A Beginner's Guide To SQL ORDER BY and GROUP BY.
Table of contents
Learning SQL is like taking a road trip in an unknown desert. Finding a cool oasis with a shade will describe the moments when you are finally able to write queries with simple SELECT statements. The sandstorms will perfectly describe the moments when you hit clauses like GROUP BY and ORDER BY.
I mean, aren’t they the same thing? Don’t they have the same function? Can’t they be used interchangeably? Before you know it, you’re stuck in an unforgiving dry quicksand, at a loss on how to proceed.
Before we begin, I want you to understand that this is one of the fundamentals of SQL and if you can write a simple query, this would be a piece of cake for you too!
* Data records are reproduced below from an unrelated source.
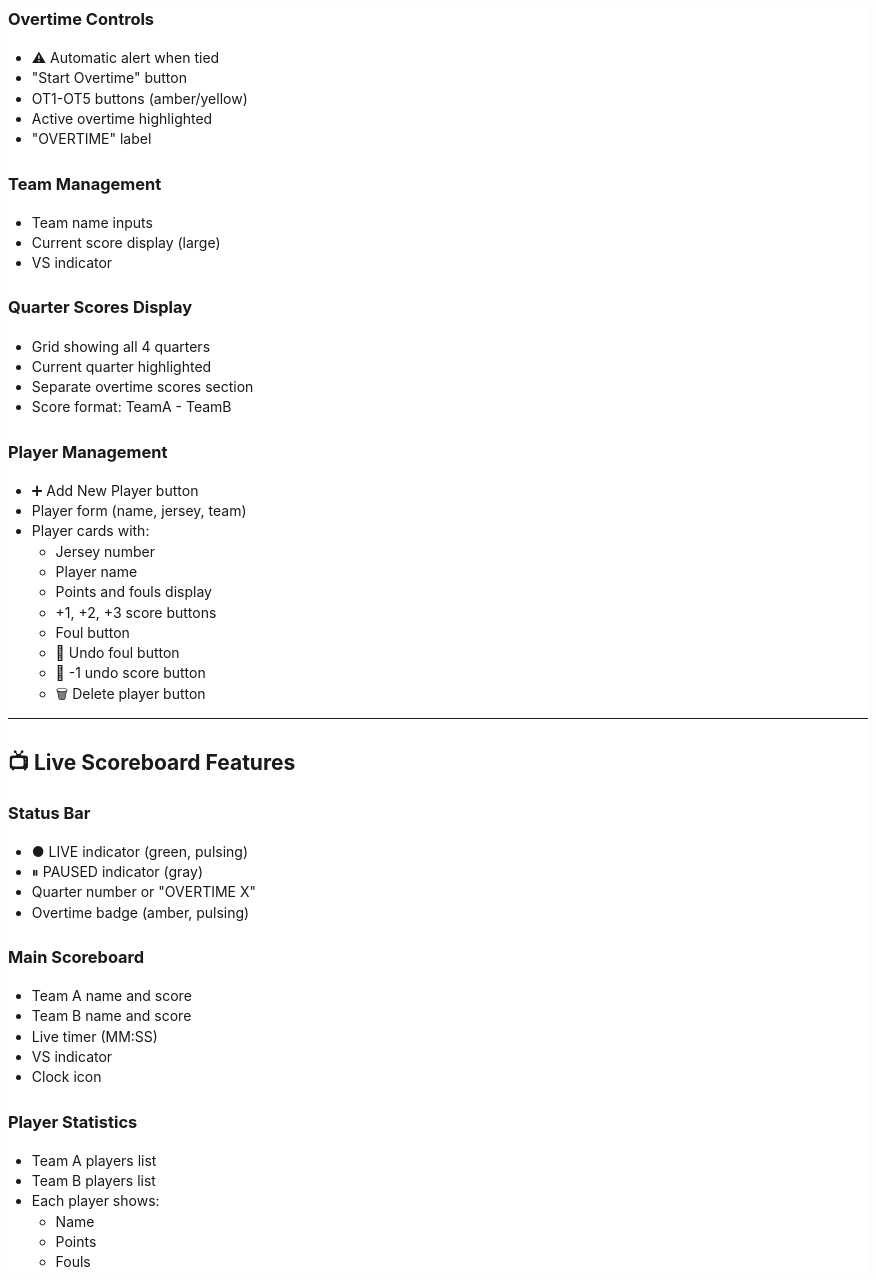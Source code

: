 ### Overtime Controls
- ⚠️ Automatic alert when tied
- "Start Overtime" button
- OT1-OT5 buttons (amber/yellow)
- Active overtime highlighted
- "OVERTIME" label

### Team Management
- Team name inputs
- Current score display (large)
- VS indicator

### Quarter Scores Display
- Grid showing all 4 quarters
- Current quarter highlighted
- Separate overtime scores section
- Score format: TeamA - TeamB

### Player Management
- ➕ Add New Player button
- Player form (name, jersey, team)
- Player cards with:
  - Jersey number
  - Player name
  - Points and fouls display
  - +1, +2, +3 score buttons
  - Foul button
  - 🔄 Undo foul button
  - 🔄 -1 undo score button
  - 🗑️ Delete player button

---

## 📺 Live Scoreboard Features

### Status Bar
- ● LIVE indicator (green, pulsing)
- ⏸ PAUSED indicator (gray)
- Quarter number or "OVERTIME X"
- Overtime badge (amber, pulsing)

### Main Scoreboard
- Team A name and score
- Team B name and score
- Live timer (MM:SS)
- VS indicator
- Clock icon

### Player Statistics
- Team A players list
- Team B players list
- Each player shows:
  - Name
  - Points
  - Fouls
Now let’s begin…
For starters, I like to call these two clauses “THE SORTERS”. This is because their basic function is just that - to arrange and sort data into sections based on their values. But that is just where the similarity ends for these two because they have different use cases and once you get this, you’re on your way to being a pro!
To explain further, ORDER BY helps you to organize the results of your query alphabetically or numerically and in descending or ascending order. On the other hand, the GROUP BY clause is used with aggregate functions and helps you sort data by grouping it based on specified columns.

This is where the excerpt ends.